(Dataset entries)
....

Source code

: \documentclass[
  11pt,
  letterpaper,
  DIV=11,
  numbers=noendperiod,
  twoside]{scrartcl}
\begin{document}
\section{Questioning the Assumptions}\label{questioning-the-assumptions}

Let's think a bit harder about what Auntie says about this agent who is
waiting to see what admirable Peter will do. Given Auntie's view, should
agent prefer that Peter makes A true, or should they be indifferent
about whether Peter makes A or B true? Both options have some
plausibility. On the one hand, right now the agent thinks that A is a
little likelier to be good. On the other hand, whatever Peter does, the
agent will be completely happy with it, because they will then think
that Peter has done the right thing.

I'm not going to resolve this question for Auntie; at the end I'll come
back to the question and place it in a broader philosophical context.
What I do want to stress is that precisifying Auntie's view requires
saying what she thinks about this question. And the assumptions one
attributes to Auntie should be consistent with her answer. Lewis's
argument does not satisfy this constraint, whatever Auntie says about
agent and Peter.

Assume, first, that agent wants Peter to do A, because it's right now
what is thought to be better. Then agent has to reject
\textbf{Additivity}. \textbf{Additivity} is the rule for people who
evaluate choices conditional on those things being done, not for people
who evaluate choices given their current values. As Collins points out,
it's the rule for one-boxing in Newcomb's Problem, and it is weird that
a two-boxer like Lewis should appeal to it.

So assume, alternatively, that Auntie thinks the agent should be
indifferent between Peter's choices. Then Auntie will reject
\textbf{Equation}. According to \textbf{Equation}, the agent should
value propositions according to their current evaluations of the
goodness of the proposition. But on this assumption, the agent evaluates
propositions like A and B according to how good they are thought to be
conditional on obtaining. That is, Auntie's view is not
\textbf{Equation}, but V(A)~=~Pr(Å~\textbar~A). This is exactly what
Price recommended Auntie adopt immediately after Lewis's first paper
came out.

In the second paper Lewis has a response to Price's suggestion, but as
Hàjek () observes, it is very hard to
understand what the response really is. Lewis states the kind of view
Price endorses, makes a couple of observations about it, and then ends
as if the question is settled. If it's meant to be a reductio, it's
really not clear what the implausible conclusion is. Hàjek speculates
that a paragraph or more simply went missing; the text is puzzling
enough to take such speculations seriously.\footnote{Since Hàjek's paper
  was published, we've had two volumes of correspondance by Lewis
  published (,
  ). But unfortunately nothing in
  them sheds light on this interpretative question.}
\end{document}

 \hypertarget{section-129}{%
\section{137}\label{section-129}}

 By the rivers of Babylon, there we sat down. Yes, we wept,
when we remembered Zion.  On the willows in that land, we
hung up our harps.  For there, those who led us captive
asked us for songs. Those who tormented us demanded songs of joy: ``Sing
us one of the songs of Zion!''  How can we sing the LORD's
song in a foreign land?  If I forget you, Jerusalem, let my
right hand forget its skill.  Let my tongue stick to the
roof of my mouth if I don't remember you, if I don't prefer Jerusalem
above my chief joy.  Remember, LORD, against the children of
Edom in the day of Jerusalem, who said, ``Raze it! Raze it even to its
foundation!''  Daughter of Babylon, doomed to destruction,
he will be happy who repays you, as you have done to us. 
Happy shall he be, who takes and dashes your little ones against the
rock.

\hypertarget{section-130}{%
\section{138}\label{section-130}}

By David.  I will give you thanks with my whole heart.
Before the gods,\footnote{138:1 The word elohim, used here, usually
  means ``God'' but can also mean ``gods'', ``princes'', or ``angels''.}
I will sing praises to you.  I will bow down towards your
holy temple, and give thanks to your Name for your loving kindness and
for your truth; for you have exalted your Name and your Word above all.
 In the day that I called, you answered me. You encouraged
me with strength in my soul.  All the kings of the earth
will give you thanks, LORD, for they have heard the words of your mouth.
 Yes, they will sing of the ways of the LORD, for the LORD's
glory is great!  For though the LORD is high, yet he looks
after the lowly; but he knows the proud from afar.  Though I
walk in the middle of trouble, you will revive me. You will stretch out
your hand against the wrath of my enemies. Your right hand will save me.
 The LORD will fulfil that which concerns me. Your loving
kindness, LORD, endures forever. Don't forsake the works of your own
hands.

....

> [Instructions for the task]: Would you give the entries back word for word?

> [Exercise output]:
Source code

: \documentclass[
  11pt,
  letterpaper,
  DIV=11,
  numbers=noendperiod,
  twoside]{scrartcl}
\begin{document}
\section{Questioning the Assumptions}\label{questioning-the-assumptions}

Let's think a bit harder about what Auntie says about this agent who is
waiting to see what admirable Peter will do. Given Auntie's view, should
agent prefer that Peter makes A true, or should they be indifferent
about whether Peter makes A or B true? Both options have some
plausibility. On the one hand, right now the agent thinks that A is a
little likelier to be good. On the other hand, whatever Peter does, the
agent will be completely happy with it, because they will then think
that Peter has done the right thing.

I'm not going to resolve this question for Auntie; at the end I'll come
back to the question and place it in a broader philosophical context.
What I do want to stress is that precisifying Auntie's view requires
saying what she thinks about this question. And the assumptions one
attributes to Auntie should be consistent with her answer. Lewis's
argument does not satisfy this constraint, whatever Auntie says about
agent and Peter.

Assume, first, that agent wants Peter to do A, because it's right now
what is thought to be better. Then agent has to reject
\textbf{Additivity}. \textbf{Additivity} is the rule for people who
evaluate choices conditional on those things being done, not for people
who evaluate choices given their current values. As Collins points out,
it's the rule for one-boxing in Newcomb's Problem, and it is weird that
a two-boxer like Lewis should appeal to it.

So assume, alternatively, that Auntie thinks the agent should be
indifferent between Peter's choices. Then Auntie will reject
\textbf{Equation}. According to \textbf{Equation}, the agent should
value propositions according to their current evaluations of the
goodness of the proposition. But on this assumption, the agent evaluates
propositions like A and B according to how good they are thought to be
conditional on obtaining. That is, Auntie's view is not
\textbf{Equation}, but V(A)~=~Pr(Å~\textbar~A). This is exactly what
Price recommended Auntie adopt immediately after Lewis's first paper
came out.

In the second paper Lewis has a response to Price's suggestion, but as
Hàjek () observes, it is very hard to
understand what the response really is. Lewis states the kind of view
Price endorses, makes a couple of observations about it, and then ends
as if the question is settled. If it's meant to be a reductio, it's
really not clear what the implausible conclusion is. Hàjek speculates
that a paragraph or more simply went missing; the text is puzzling
enough to take such speculations seriously.\footnote{Since Hàjek's paper
  was published, we've had two volumes of correspondance by Lewis
  published (,
  ). But unfortunately nothing in
  them sheds light on this interpretative question.}
\end{document}

 \hypertarget{section-129}{%
\section{137}\label{section-129}}

 By the rivers of Babylon, there we sat down. Yes, we wept,
when we remembered Zion.  On the willows in that land, we
hung up our harps.  For there, those who led us captive
asked us for songs. Those who tormented us demanded songs of joy: ``Sing
us one of the songs of Zion!''  How can we sing the LORD's
song in a foreign land?  If I forget you, Jerusalem, let my
right hand forget its skill.  Let my tongue stick to the
roof of my mouth if I don't remember you, if I don't prefer Jerusalem
above my chief joy.  Remember, LORD, against the children of
Edom in the day of Jerusalem, who said, ``Raze it! Raze it even to its
foundation!''  Daughter of Babylon, doomed to destruction,
he will be happy who repays you, as you have done to us. 
Happy shall he be, who takes and dashes your little ones against the
rock.

\hypertarget{section-130}{%
\section{138}\label{section-130}}

By David.  I will give you thanks with my whole heart.
Before the gods,\footnote{138:1 The word elohim, used here, usually
  means ``God'' but can also mean ``gods'', ``princes'', or ``angels''.}
I will sing praises to you.  I will bow down towards your
holy temple, and give thanks to your Name for your loving kindness and
for your truth; for you have exalted your Name and your Word above all.
 In the day that I called, you answered me. You encouraged
me with strength in my soul.  All the kings of the earth
will give you thanks, LORD, for they have heard the words of your mouth.
 Yes, they will sing of the ways of the LORD, for the LORD's
glory is great!  For though the LORD is high, yet he looks
after the lowly; but he knows the proud from afar.  Though I
walk in the middle of trouble, you will revive me. You will stretch out
your hand against the wrath of my enemies. Your right hand will save me.
 The LORD will fulfil that which concerns me. Your loving
kindness, LORD, endures forever. Don't forsake the works of your own
hands.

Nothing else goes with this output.